Microsoft will release a limited public beta version of its Microsoft Security Essentials (MSE)— formerly code-named Morro—tomorrow in the United States, Israel, and Brazil. The anti-malware add-on will work with Windows 7, Windows Vista, and Windows XP, and will be free when the final version is released worldwide by the end of 2009.
"Microsoft Security Essentials is security you can trust," Microsoft anti-malware general manager Alan Packer told me in a briefing earlier this month. "It includes award-winning anti-malware technology with real-time protection. It's easy to get and use, and will be available at no cost directly from Microsoft to all genuine Windows users."
MSE is based on the same anti-malware technology that the company builds into its other products, such as Forefront and Hotmail. And though it will effectively replace the discontinued Windows Live OneCare in the marketplace, it has been upgraded internally since that product to support a dynamic signature service that provides for near real-time signature updates so that users' PCs are always up to date.
MSE is improved over OneCare in other ways, too. Although the software lacks any of the PC-management functionality that Microsoft added to OneCare, MSE is much smaller, lighter, and quicker. And unlike OneCare, it doesn't burden the user with constant, unnecessary notifications.
After the initial MSE public beta release this week, Microsoft will begin rolling out the beta to other locales, beginning with China later next month. The final product will ship in the third quarter of 2009, about the same time as Windows 7.
For more information about the MSE public beta, please refer to the SuperSite for Windows.
Excellent product so far.
4mb footprint and completely removed xpantiviruspro on test machine.
Credit where credits due.
Tragic. Totally, totally tragic. Why do you guys put up with this?
"Why do you guys put up with this?"
Put up with what? Free software? I know, that's pretty good.

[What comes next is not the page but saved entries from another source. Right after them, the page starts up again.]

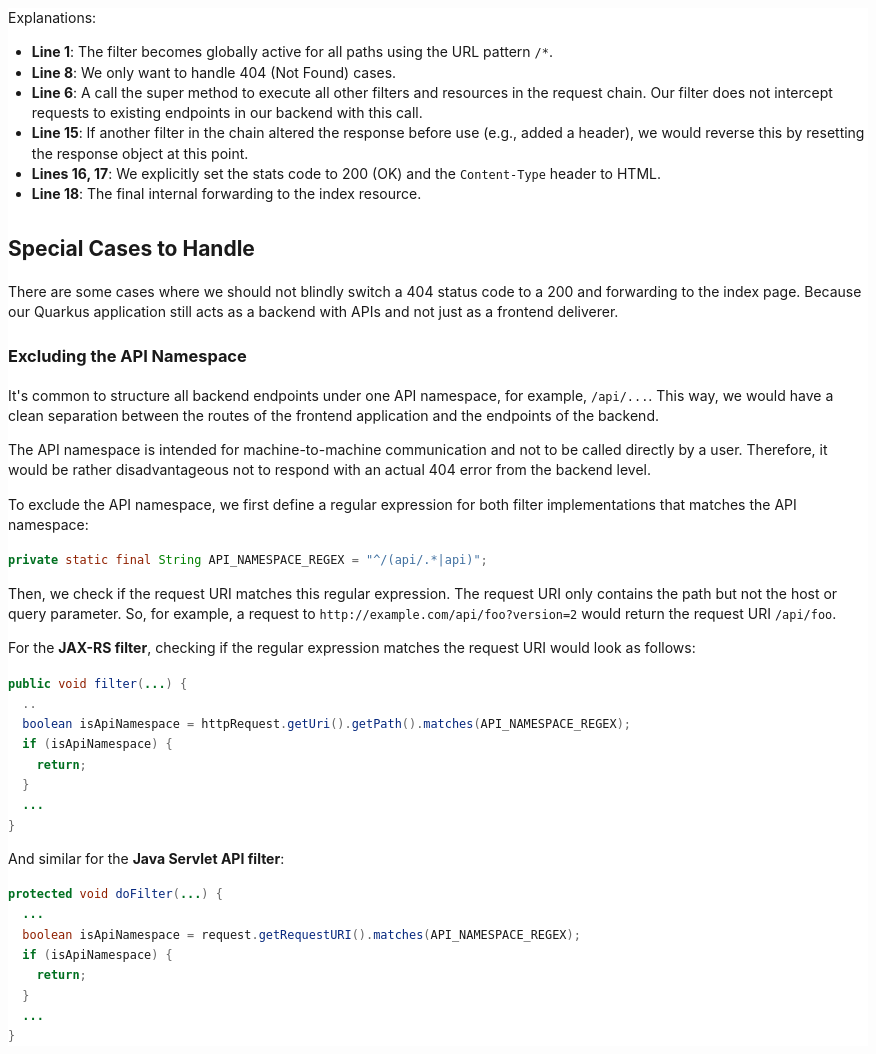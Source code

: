Explanations:

- __Line 1__: The filter becomes globally active for all paths using the URL pattern `/*`.
- __Line 8__: We only want to handle 404 (Not Found) cases.
- __Line 6__: A call the super method to execute all other filters and resources in the request chain. Our filter does not intercept requests to existing endpoints in our backend with this call.
- __Line 15__: If another filter in the chain altered the response before use (e.g., added a header), we would reverse this by resetting the response object at this point.
- __Lines 16, 17__: We explicitly set the stats code to 200 (OK) and the `Content-Type` header to HTML.
- __Line 18__: The final internal forwarding to the index resource.

## Special Cases to Handle

There are some cases where we should not blindly switch a 404 status code to a 200 and forwarding to the index page. Because our Quarkus application still acts as a backend with APIs and not just as a frontend deliverer.

### Excluding the API Namespace

It's common to structure all backend endpoints under one API namespace, for example, `/api/...`. This way, we would have a clean separation between the routes of the frontend application and the endpoints of the backend.

The API namespace is intended for machine-to-machine communication and not to be called directly by a user. Therefore, it would be rather disadvantageous not to respond with an actual 404 error from the backend level.

To exclude the API namespace, we first define a regular expression for both filter implementations that matches the API namespace:

```java
private static final String API_NAMESPACE_REGEX = "^/(api/.*|api)";
```

Then, we check if the request URI matches this regular expression. The request URI only contains the path but not the host or query parameter. So, for example, a request to `http://example.com/api/foo?version=2` would return the request URI `/api/foo`.

For the __JAX-RS filter__, checking if the regular expression matches the request URI would look as follows:

```java
public void filter(...) {
  ..
  boolean isApiNamespace = httpRequest.getUri().getPath().matches(API_NAMESPACE_REGEX);
  if (isApiNamespace) {
    return;
  }
  ...
}
```

And similar for the __Java Servlet API filter__:

```java
protected void doFilter(...) {
  ...
  boolean isApiNamespace = request.getRequestURI().matches(API_NAMESPACE_REGEX);
  if (isApiNamespace) {
    return;
  }
  ...
}
```
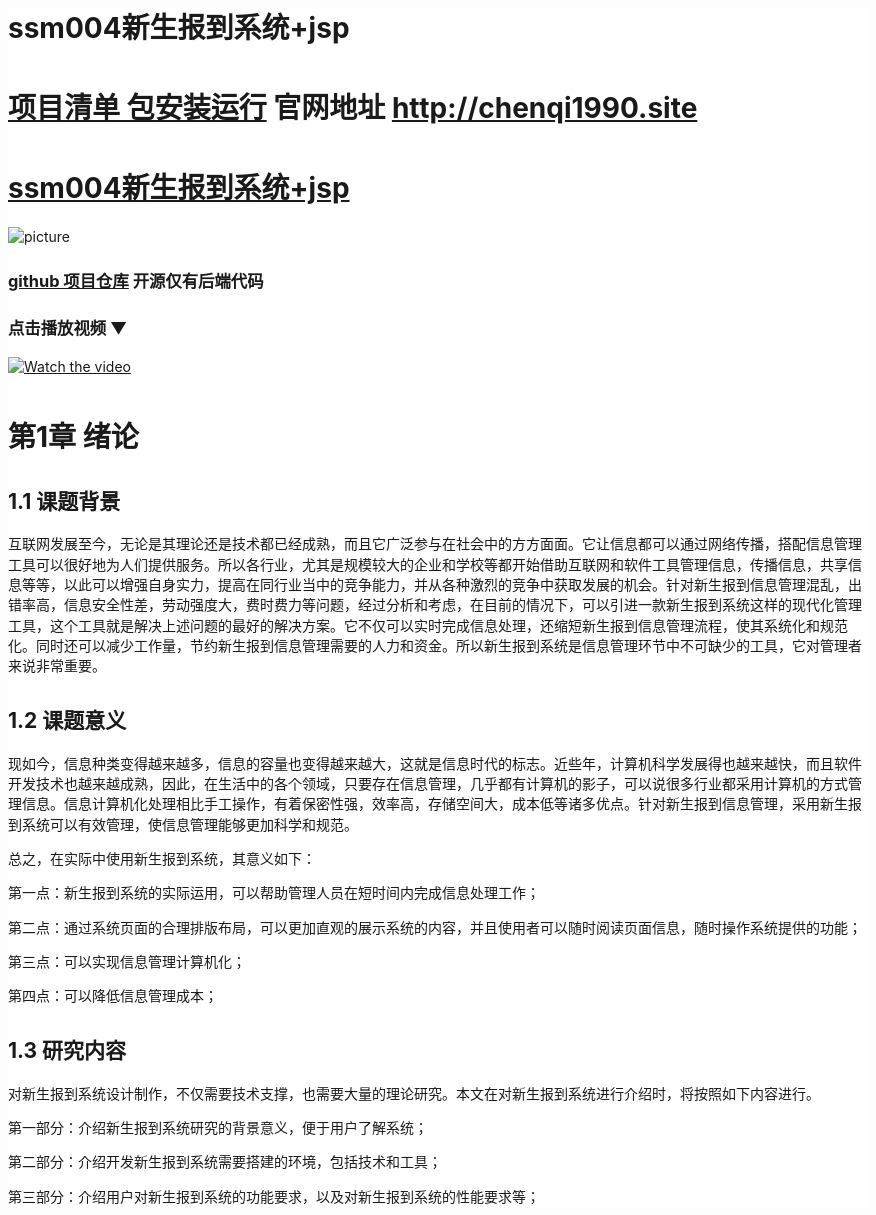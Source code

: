 # ssm004新生报到系统+jsp


# [项目清单 包安装运行](http://chenqi1990.site) 官网地址 http://chenqi1990.site

# [ssm004新生报到系统+jsp](https://github.com/GraduationProject-springboot/)

![picture](https://raw.githubusercontent.com/GraduationProject-springboot/.github/main/img/wx.png)

### [github 项目仓库](https://github.com/GraduationProject-springboot/allSpringbootProjects) 开源仅有后端代码

### 点击播放视频 ▼
[![Watch the video](https://i.sstatic.net/Vp2cE.png)](https://www.bilibili.com/video/BV1T48XecE9G?p=4)

# 第1章 绪论
## 1.1 课题背景
互联网发展至今，无论是其理论还是技术都已经成熟，而且它广泛参与在社会中的方方面面。它让信息都可以通过网络传播，搭配信息管理工具可以很好地为人们提供服务。所以各行业，尤其是规模较大的企业和学校等都开始借助互联网和软件工具管理信息，传播信息，共享信息等等，以此可以增强自身实力，提高在同行业当中的竞争能力，并从各种激烈的竞争中获取发展的机会。针对新生报到信息管理混乱，出错率高，信息安全性差，劳动强度大，费时费力等问题，经过分析和考虑，在目前的情况下，可以引进一款新生报到系统这样的现代化管理工具，这个工具就是解决上述问题的最好的解决方案。它不仅可以实时完成信息处理，还缩短新生报到信息管理流程，使其系统化和规范化。同时还可以减少工作量，节约新生报到信息管理需要的人力和资金。所以新生报到系统是信息管理环节中不可缺少的工具，它对管理者来说非常重要。
## 1.2 课题意义 
现如今，信息种类变得越来越多，信息的容量也变得越来越大，这就是信息时代的标志。近些年，计算机科学发展得也越来越快，而且软件开发技术也越来越成熟，因此，在生活中的各个领域，只要存在信息管理，几乎都有计算机的影子，可以说很多行业都采用计算机的方式管理信息。信息计算机化处理相比手工操作，有着保密性强，效率高，存储空间大，成本低等诸多优点。针对新生报到信息管理，采用新生报到系统可以有效管理，使信息管理能够更加科学和规范。

总之，在实际中使用新生报到系统，其意义如下：

第一点：新生报到系统的实际运用，可以帮助管理人员在短时间内完成信息处理工作；

第二点：通过系统页面的合理排版布局，可以更加直观的展示系统的内容，并且使用者可以随时阅读页面信息，随时操作系统提供的功能；

第三点：可以实现信息管理计算机化；

第四点：可以降低信息管理成本；
## 1.3 研究内容
对新生报到系统设计制作，不仅需要技术支撑，也需要大量的理论研究。本文在对新生报到系统进行介绍时，将按照如下内容进行。

第一部分：介绍新生报到系统研究的背景意义，便于用户了解系统；

第二部分：介绍开发新生报到系统需要搭建的环境，包括技术和工具；

第三部分：介绍用户对新生报到系统的功能要求，以及对新生报到系统的性能要求等；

Or do you mean malware? Is that what you mean? One of the poor side effects of increased Mac market share is the increase in malware available for that platform. Malware writers, who all work for profit these days, go where the money is. In the past, that always meant Windows. Diverse base of customers, and a LOT of them. However, they are setting their sights on the Mac world as it has grown. It is best not to speak so chidingly, because that tends to come back in haunt you.
Certainly not at epidemic proportions, but Mac trojans are increasing in popularity. Like the similar Windows trojans, the Mac trojans require users to let the malware in to their systems. Here are two of an increasing threat:
http://blogs.paretologic.com/malwarediaries/index.php/2009/06/22/golden-portal-not-so-shiny/
http://blogs.paretologic.com/malwarediaries/index.php/2009/06/22/another-fake-codec-mac-and-pc/
What do they say about stones and glass houses?